Christmas Eve liturgy
If you were to visit the small memorial chapel at King’s College, Cambridge, you would find one hundred ninety-nine names written on a wall. The names belong to students who lost their lives between 1914 and 1919, due to the First World War. Written between the dates, in Latin, reads 2 Corinthians 6:9, “dying, and yet we live on.”
In 1918, Eric Milner-White, the Dean of Cambridge, was tasked to put together a Christmas Eve service following the devastation of the Great War, which had just ended. Plagued by his own experiences as a chaplain during the war, about which he wrote, “Most of life is at night, and the nights are filled with prolonged terror—a horrid, weird, furtive existence. . . . Battle is indescribable, unimaginable. A continuous firework of light balls goes up from the German trenches. But most awesome is the noise. We feel powerless against those splitting cracks and roars, and dream of the metal tearing its way into the bodies of poor men.” He now sat, not knowing which friends or students were alive, trying to figure out how to put together a Christmas Eve liturgy that would speak to those who had no words to describe the past years of war.
Instead of trying to explain away the horrors the world had witnessed, he decided to show the beauty of a service that focused on the warmth, light, and hope of the Christian message. Rather than a sermon, he allowed the theme of the service to proclaim “The development of the loving purposes of God through the windows and the words of the Bible.” He sought to replace the pictures and noise of war with the images and sounds of heaven.
To help orchestrate this task, he looked back to the practice of Truro Cathedral’s “Festal Service for Christmas Eve,” which dated back to Bishop Edward White Benson in 1880, who looked to address the secularization of Christmas. Milner-White adapted these lessons and carols into a service that addressed the emotional and spiritual wounds of the people of England, and included a bidding prayer, creating the service that we have today.
There is a reason why this service, focused on speaking hope in the midst of brokenness, resonates with our souls more than the folly of secular Christmas songs about all you want for Christmas or seeing mommy kissing Santa Claus.

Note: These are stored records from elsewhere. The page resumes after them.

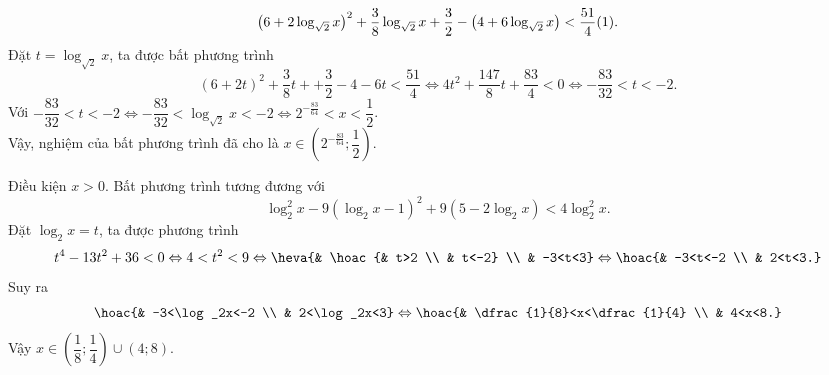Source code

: \begin{bt}[1K6KK-A]
{\begin{listEX}
			$$\left(6+2\log_{\sqrt{2}}x\right)^2+\dfrac{3}{8}\log_{\sqrt{2}}x+\dfrac{3}{2}-\left(4+6\log_{\sqrt{2}}x\right)<\dfrac{51}{4}\hfill(1).$$
			Đặt $t=\log_{\sqrt{2}}x$, ta được bất phương trình
			$$(6+2t)^2+\dfrac{3}{8}t++\dfrac{3}{2}-4-6t<\dfrac{51}{4}\Leftrightarrow 4t^2+\dfrac{147}{8}t+\dfrac{83}{4}<0\Leftrightarrow -\dfrac{83}{32}<t<-2.$$
			Với $-\dfrac{83}{32}<t<-2\Leftrightarrow -\dfrac{83}{32}<\log_{\sqrt{2}}x<-2\Leftrightarrow 2^{-\tfrac{83}{64}}<x<\dfrac{1}{2}$.\\
			Vậy, nghiệm của bất phương trình đã cho là $x\in\left(2^{-\tfrac{83}{64}};\dfrac{1}{2}\right)$.
			\item Điều kiện $x>0$. Bất phương trình tương đương với
			$$\log_2^2x-9(\log_2x-1)^2+9(5-2\log_2x)<4\log_2^2x.$$
			Đặt $\log_2x=t$, ta được phương trình
			$$t^4-13t^2+36<0\Leftrightarrow 4<t^2<9\Leftrightarrow\heva{& \hoac{& t>2 \\ & t<-2} \\ & -3<t<3}\Leftrightarrow \hoac{& -3<t<-2 \\ & 2<t<3.}$$
			Suy ra 
			$$\hoac{& -3<\log_2x<-2 \\ & 2<\log_2x<3}\Leftrightarrow\hoac{& \dfrac{1}{8}<x<\dfrac{1}{4} \\ & 4<x<8.}$$
			Vậy $x\in\left(\dfrac{1}{8};\dfrac{1}{4}\right)\cup(4;8)$.
		\end{listEX}
	}
\end{bt}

It is the beauty of the service that seeks to show the loving purposes of God in the midst of hardship that speaks to us. When we consider the biblical narrative, we behold the tragedy of the Fall, promises and pursuit of God, and the hope of the Incarnation. If we are patient and sit within the pages of Scripture, we will find the hurting soul, the murder of Holy Innocents, the pain of barrenness, the loss of reputation, and we will see the faces of the war-torn and the sojourner. However, if you linger still, you will find lying in a manger, God incarnate: “For he hath made him to be sin for us, who knew no sin; that we might be made the righteousness of God in him.” And behold him as he is now: “And our eyes at last shall see him,/ Through his own redeeming love,/ For that child so dear and gentle/ Is our Lord in heaven above,/ And he leads his children on/ To the place where he is gone.”